It is unfortunate that focus on ‘Clinical Trial Registry’ and even ‘Auditing of Clinical Trials’ has been grossly lacking in India, which are considered so important not only in maintaining credibility of the studies, but also to demonstrate their scientific integrity and ethical values.

Unfortunately, there seems to be many loose knots in the current CT policy, practices, rules and guidelines. All these require to be adequately tightened by the Government to make the system efficient and transparent in the national endeavor of establishing India as a preferred destination for global CT without compromising safety and the health interest of the volunteers.

 Indian Parliament intervened:

On May 8, 2012, the department related ‘Parliamentary Standing Committee (PSC)’ on Health and Family Welfare presented its 59th Report on the functioning of the Indian Drug Regulator – the Central Drugs Standard Control Organization (CDSCO) in both the houses of the Parliament.

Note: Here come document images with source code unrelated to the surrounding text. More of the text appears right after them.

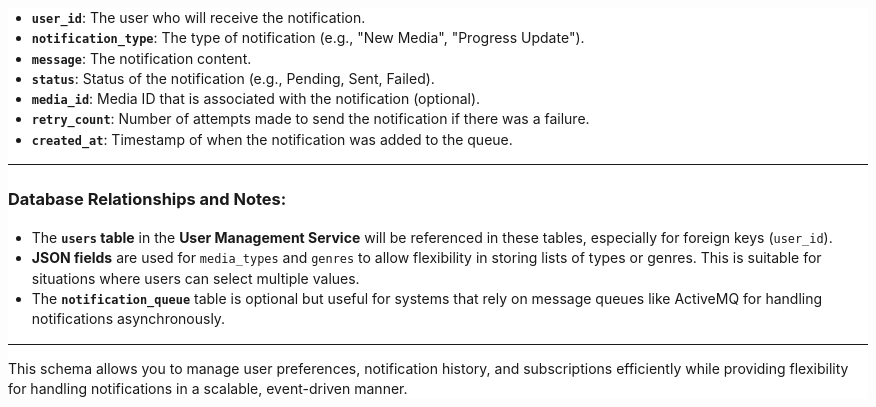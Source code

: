 - **`user_id`**: The user who will receive the notification.
- **`notification_type`**: The type of notification (e.g., "New Media", "Progress Update").
- **`message`**: The notification content.
- **`status`**: Status of the notification (e.g., Pending, Sent, Failed).
- **`media_id`**: Media ID that is associated with the notification (optional).
- **`retry_count`**: Number of attempts made to send the notification if there was a failure.
- **`created_at`**: Timestamp of when the notification was added to the queue.

------

### **Database Relationships and Notes**:

- The **`users` table** in the **User Management Service** will be referenced in these tables, especially for foreign keys (`user_id`).
- **JSON fields** are used for `media_types` and `genres` to allow flexibility in storing lists of types or genres. This is suitable for situations where users can select multiple values.
- The **`notification_queue`** table is optional but useful for systems that rely on message queues like ActiveMQ for handling notifications asynchronously.

------

This schema allows you to manage user preferences, notification history, and subscriptions efficiently while providing flexibility for handling notifications in a scalable, event-driven manner.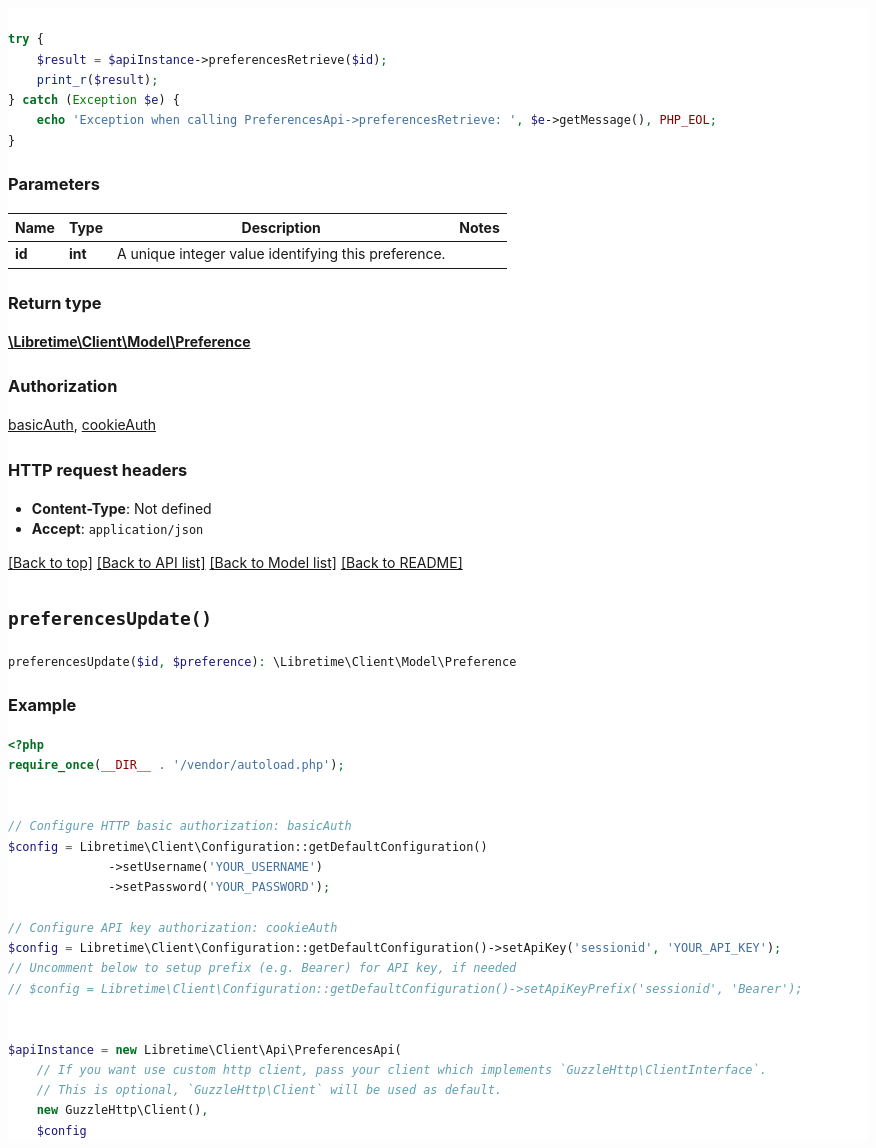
 ```php

try {
    $result = $apiInstance->preferencesRetrieve($id);
    print_r($result);
} catch (Exception $e) {
    echo 'Exception when calling PreferencesApi->preferencesRetrieve: ', $e->getMessage(), PHP_EOL;
}
```

### Parameters

Name | Type | Description  | Notes
------------- | ------------- | ------------- | -------------
 **id** | **int**| A unique integer value identifying this preference. |

### Return type

[**\Libretime\Client\Model\Preference**](../Model/Preference.md)

### Authorization

[basicAuth](../../README.md#basicAuth), [cookieAuth](../../README.md#cookieAuth)

### HTTP request headers

- **Content-Type**: Not defined
- **Accept**: `application/json`

[[Back to top]](#) [[Back to API list]](../../README.md#endpoints)
[[Back to Model list]](../../README.md#models)
[[Back to README]](../../README.md)

## `preferencesUpdate()`

```php
preferencesUpdate($id, $preference): \Libretime\Client\Model\Preference
```



### Example

```php
<?php
require_once(__DIR__ . '/vendor/autoload.php');


// Configure HTTP basic authorization: basicAuth
$config = Libretime\Client\Configuration::getDefaultConfiguration()
              ->setUsername('YOUR_USERNAME')
              ->setPassword('YOUR_PASSWORD');

// Configure API key authorization: cookieAuth
$config = Libretime\Client\Configuration::getDefaultConfiguration()->setApiKey('sessionid', 'YOUR_API_KEY');
// Uncomment below to setup prefix (e.g. Bearer) for API key, if needed
// $config = Libretime\Client\Configuration::getDefaultConfiguration()->setApiKeyPrefix('sessionid', 'Bearer');


$apiInstance = new Libretime\Client\Api\PreferencesApi(
    // If you want use custom http client, pass your client which implements `GuzzleHttp\ClientInterface`.
    // This is optional, `GuzzleHttp\Client` will be used as default.
    new GuzzleHttp\Client(),
    $config
```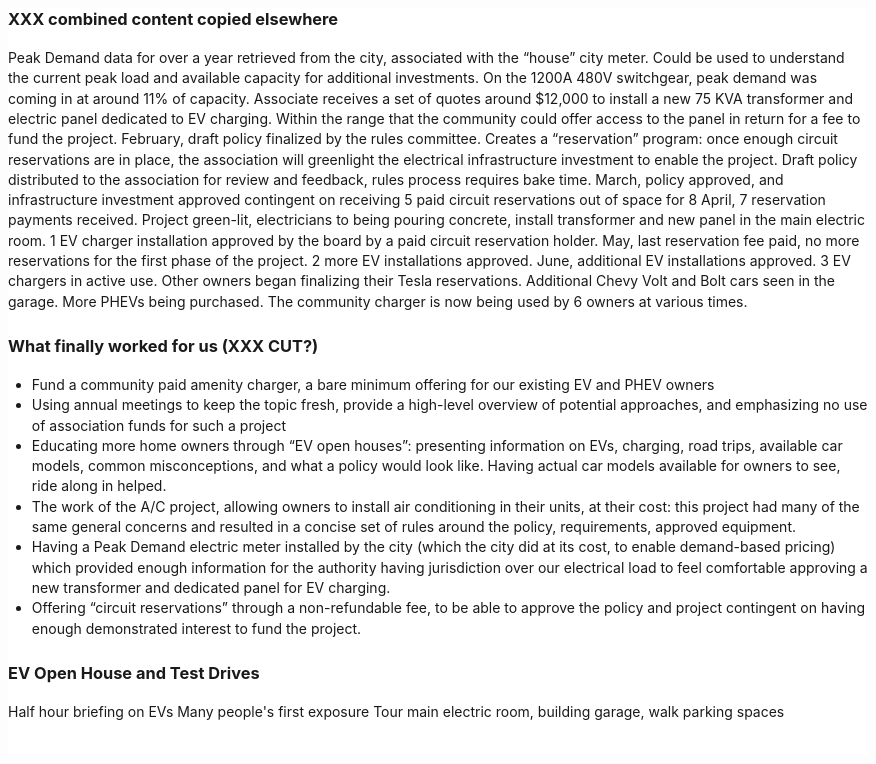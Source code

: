 ### XXX combined content copied elsewhere

Peak Demand data for over a year retrieved from the city, associated with the “house” city meter. Could be used to understand the current peak load and available capacity for additional investments. On the 1200A 480V switchgear, peak demand was coming in at around 11% of capacity.
Associate receives a set of quotes around $12,000 to install a new 75 KVA transformer and electric panel dedicated to EV charging. Within the range that the community could offer access to the panel in return for a fee to fund the project.
February, draft policy finalized by the rules committee. Creates a “reservation” program: once enough circuit reservations are in place, the association will greenlight the electrical infrastructure investment to enable the project. Draft policy distributed to the association for review and feedback, rules process requires bake time.
March, policy approved, and infrastructure investment approved contingent on receiving 5 paid circuit reservations out of space for 8
April, 7 reservation payments received. Project green-lit, electricians to being pouring concrete, install transformer and new panel in the main electric room. 1 EV charger installation approved by the board by a paid circuit reservation holder.
May, last reservation fee paid, no more reservations for the first phase of the project. 2 more EV installations approved.
June, additional EV installations approved. 3 EV chargers in active use.
Other owners began finalizing their Tesla reservations. Additional Chevy Volt and Bolt cars seen in the garage. More PHEVs being purchased. The community charger is now being used by 6 owners at various times.

### What finally worked for us (XXX CUT?)

- Fund a community paid amenity charger, a bare minimum offering for our existing EV and PHEV owners
- Using annual meetings to keep the topic fresh, provide a high-level overview of potential approaches, and emphasizing no use of association funds for such a project
- Educating more home owners through “EV open houses”: presenting information on EVs, charging, road trips, available car models, common misconceptions, and what a policy would look like. Having actual car models available for owners to see, ride along in helped.
- The work of the A/C project, allowing owners to install air conditioning in their units, at their cost: this project had many of the same general concerns and resulted in a concise set of rules around the policy, requirements, approved equipment.
- Having a Peak Demand electric meter installed by the city (which the city did at its cost, to enable demand-based pricing) which provided enough information for the authority having jurisdiction over our electrical load to feel comfortable approving a new transformer and dedicated panel for EV charging.
- Offering “circuit reservations” through a non-refundable fee, to be able to approve the policy and project contingent on having enough demonstrated interest to fund the project.

### EV Open House and Test Drives

Half hour briefing on EVs
Many people's first exposure
Tour main electric room, building garage, walk parking spaces

<img src="{{ site.cdn }}2019ev/openshouse.jpg" class="img-responsive" title="" />

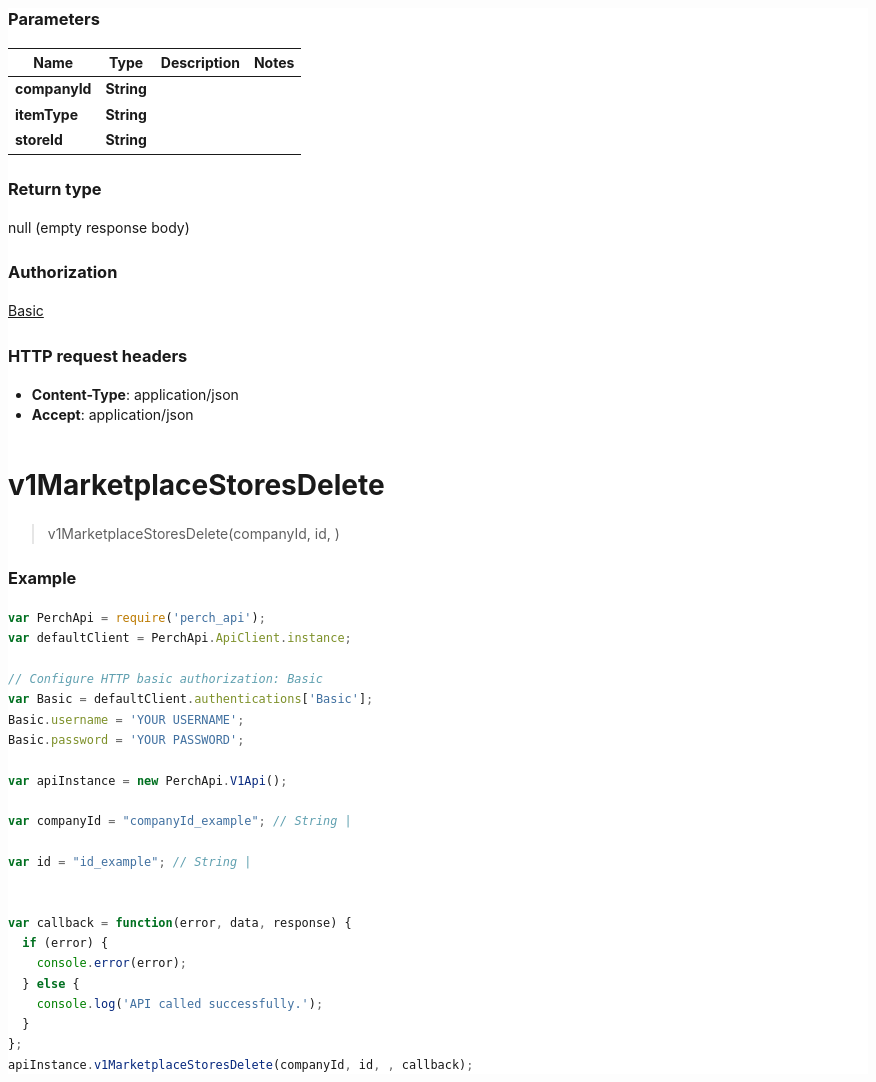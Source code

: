### Parameters

Name | Type | Description  | Notes
------------- | ------------- | ------------- | -------------
 **companyId** | **String**|  | 
 **itemType** | **String**|  | 
 **storeId** | **String**|  | 

### Return type

null (empty response body)

### Authorization

[Basic](../README.md#Basic)

### HTTP request headers

 - **Content-Type**: application/json
 - **Accept**: application/json

<a name="v1MarketplaceStoresDelete"></a>
# **v1MarketplaceStoresDelete**
> v1MarketplaceStoresDelete(companyId, id, )





### Example
```javascript
var PerchApi = require('perch_api');
var defaultClient = PerchApi.ApiClient.instance;

// Configure HTTP basic authorization: Basic
var Basic = defaultClient.authentications['Basic'];
Basic.username = 'YOUR USERNAME';
Basic.password = 'YOUR PASSWORD';

var apiInstance = new PerchApi.V1Api();

var companyId = "companyId_example"; // String | 

var id = "id_example"; // String | 


var callback = function(error, data, response) {
  if (error) {
    console.error(error);
  } else {
    console.log('API called successfully.');
  }
};
apiInstance.v1MarketplaceStoresDelete(companyId, id, , callback);
```
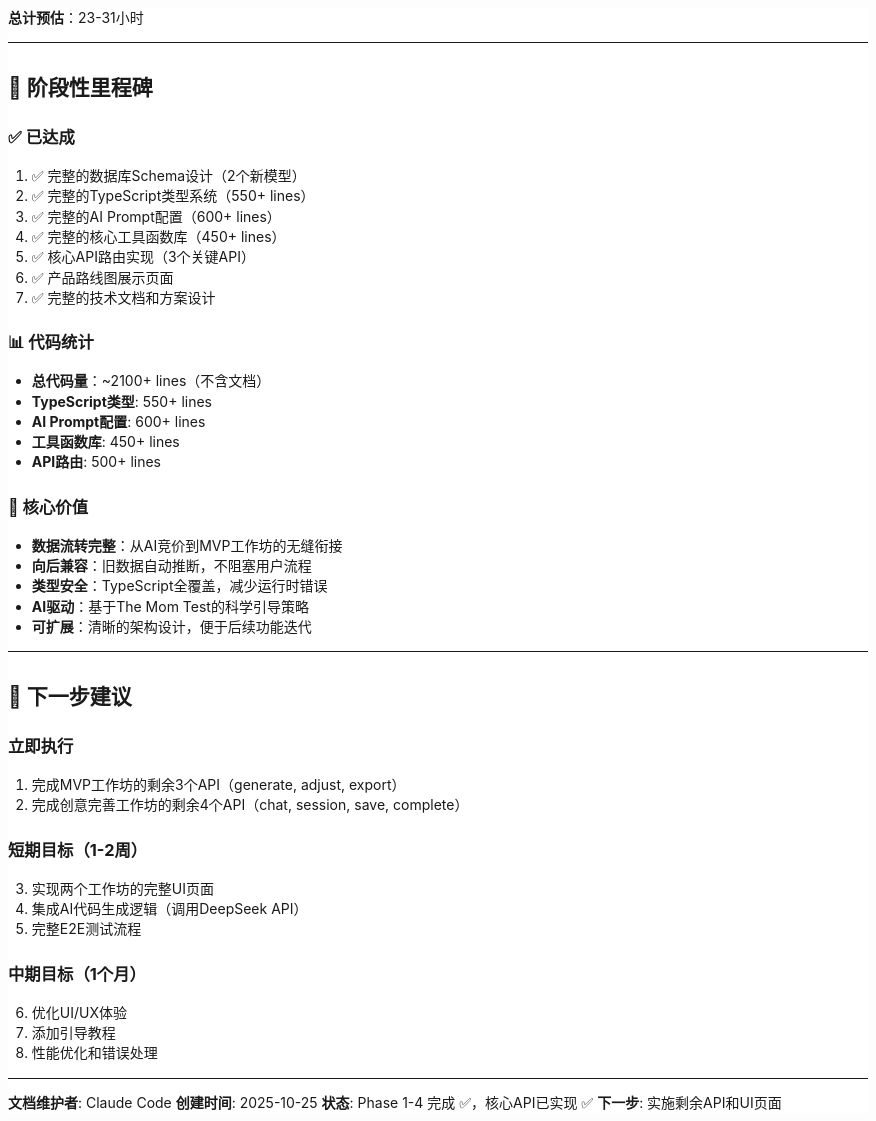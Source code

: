 **总计预估**：23-31小时

---

## 🎉 阶段性里程碑

### ✅ 已达成
1. ✅ 完整的数据库Schema设计（2个新模型）
2. ✅ 完整的TypeScript类型系统（550+ lines）
3. ✅ 完整的AI Prompt配置（600+ lines）
4. ✅ 完整的核心工具函数库（450+ lines）
5. ✅ 核心API路由实现（3个关键API）
6. ✅ 产品路线图展示页面
7. ✅ 完整的技术文档和方案设计

### 📊 代码统计
- **总代码量**：~2100+ lines（不含文档）
- **TypeScript类型**: 550+ lines
- **AI Prompt配置**: 600+ lines
- **工具函数库**: 450+ lines
- **API路由**: 500+ lines

### 🎯 核心价值
- **数据流转完整**：从AI竞价到MVP工作坊的无缝衔接
- **向后兼容**：旧数据自动推断，不阻塞用户流程
- **类型安全**：TypeScript全覆盖，减少运行时错误
- **AI驱动**：基于The Mom Test的科学引导策略
- **可扩展**：清晰的架构设计，便于后续功能迭代

---

## 🚀 下一步建议

### 立即执行
1. 完成MVP工作坊的剩余3个API（generate, adjust, export）
2. 完成创意完善工作坊的剩余4个API（chat, session, save, complete）

### 短期目标（1-2周）
3. 实现两个工作坊的完整UI页面
4. 集成AI代码生成逻辑（调用DeepSeek API）
5. 完整E2E测试流程

### 中期目标（1个月）
6. 优化UI/UX体验
7. 添加引导教程
8. 性能优化和错误处理

---

**文档维护者**: Claude Code
**创建时间**: 2025-10-25
**状态**: Phase 1-4 完成 ✅，核心API已实现 ✅
**下一步**: 实施剩余API和UI页面
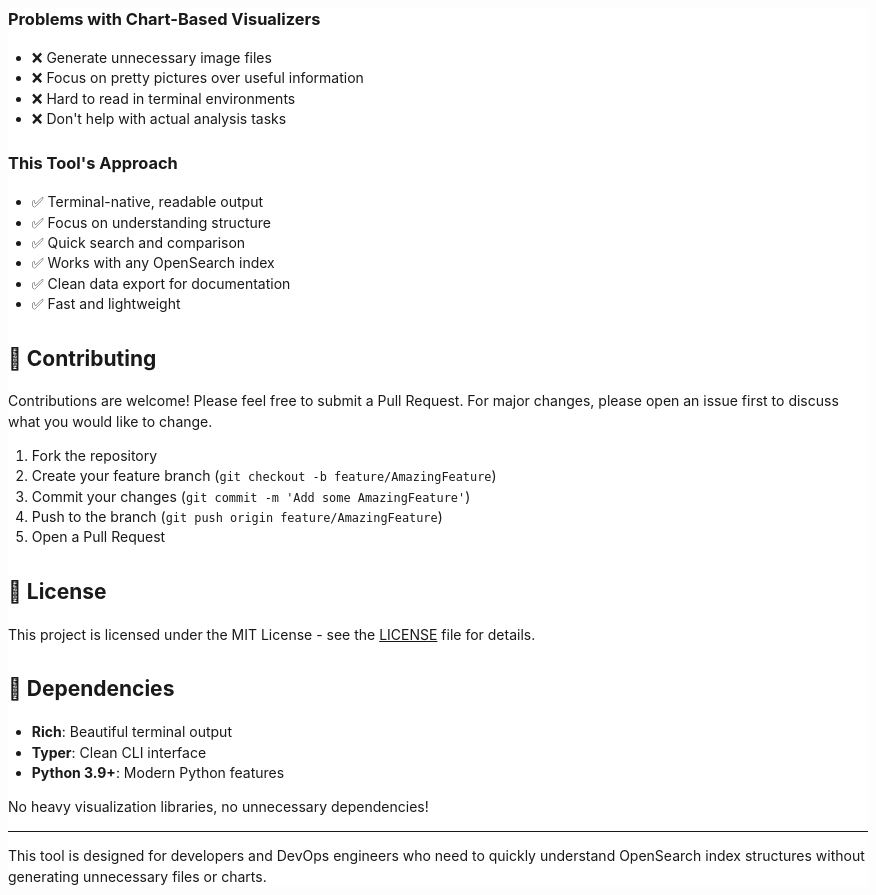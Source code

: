 ### Problems with Chart-Based Visualizers

- ❌ Generate unnecessary image files
- ❌ Focus on pretty pictures over useful information
- ❌ Hard to read in terminal environments
- ❌ Don't help with actual analysis tasks

### This Tool's Approach

- ✅ Terminal-native, readable output
- ✅ Focus on understanding structure
- ✅ Quick search and comparison
- ✅ Works with any OpenSearch index
- ✅ Clean data export for documentation
- ✅ Fast and lightweight

## 🤝 Contributing

Contributions are welcome! Please feel free to submit a Pull Request. For major changes, please open an issue first to discuss what you would like to change.

1. Fork the repository
2. Create your feature branch (`git checkout -b feature/AmazingFeature`)
3. Commit your changes (`git commit -m 'Add some AmazingFeature'`)
4. Push to the branch (`git push origin feature/AmazingFeature`)
5. Open a Pull Request

## 📄 License

This project is licensed under the MIT License - see the [LICENSE](LICENSE) file for details.

## 🔧 Dependencies

- **Rich**: Beautiful terminal output
- **Typer**: Clean CLI interface
- **Python 3.9+**: Modern Python features

No heavy visualization libraries, no unnecessary dependencies!

---

This tool is designed for developers and DevOps engineers who need to quickly understand OpenSearch index structures without generating unnecessary files or charts.
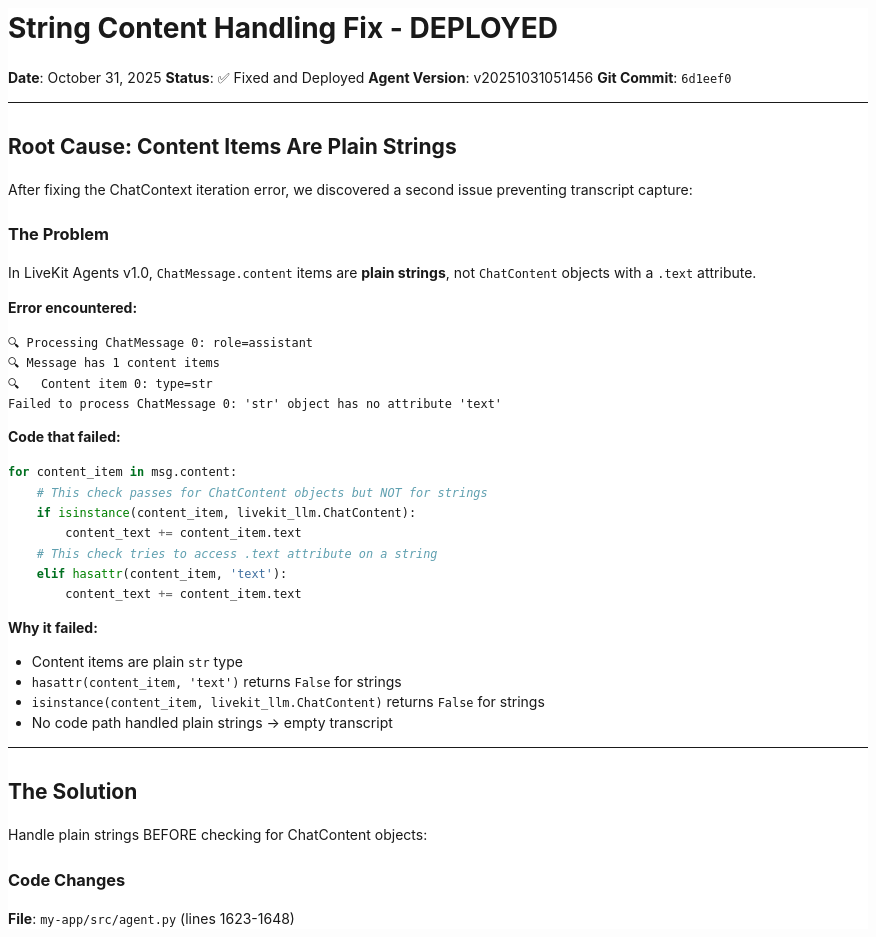 # String Content Handling Fix - DEPLOYED

**Date**: October 31, 2025
**Status**: ✅ Fixed and Deployed
**Agent Version**: v20251031051456
**Git Commit**: `6d1eef0`

---

## Root Cause: Content Items Are Plain Strings

After fixing the ChatContext iteration error, we discovered a second issue preventing transcript capture:

### The Problem

In LiveKit Agents v1.0, `ChatMessage.content` items are **plain strings**, not `ChatContent` objects with a `.text` attribute.

**Error encountered:**
```
🔍 Processing ChatMessage 0: role=assistant
🔍 Message has 1 content items
🔍   Content item 0: type=str
Failed to process ChatMessage 0: 'str' object has no attribute 'text'
```

**Code that failed:**
```python
for content_item in msg.content:
    # This check passes for ChatContent objects but NOT for strings
    if isinstance(content_item, livekit_llm.ChatContent):
        content_text += content_item.text
    # This check tries to access .text attribute on a string
    elif hasattr(content_item, 'text'):
        content_text += content_item.text
```

**Why it failed:**
- Content items are plain `str` type
- `hasattr(content_item, 'text')` returns `False` for strings
- `isinstance(content_item, livekit_llm.ChatContent)` returns `False` for strings
- No code path handled plain strings → empty transcript

---

## The Solution

Handle plain strings BEFORE checking for ChatContent objects:

### Code Changes

**File**: `my-app/src/agent.py` (lines 1623-1648)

The PSC in its report made the following critical findings, besides many others:

  •  A total of 31 new drugs were approved in the period January 2008 to October 2010 without conducting clinical trials on Indian patients.
  • Thirteen drugs scrutinized by the panel are not sold in the United States, Canada, Britain, European Union and Australia, as instructed by their respective regulatory authorities.
  • Sufficient evidence is available on record to conclude that there is collusive nexus between drug manufacturers, some functionaries of CDSCO and some medical experts.
  • Due to the sensitive nature of CTs in which foreign companies are involved in a big way and a wide spectrum of ethical issues and legal angles, different aspects of CTs need a thorough and in-depth review.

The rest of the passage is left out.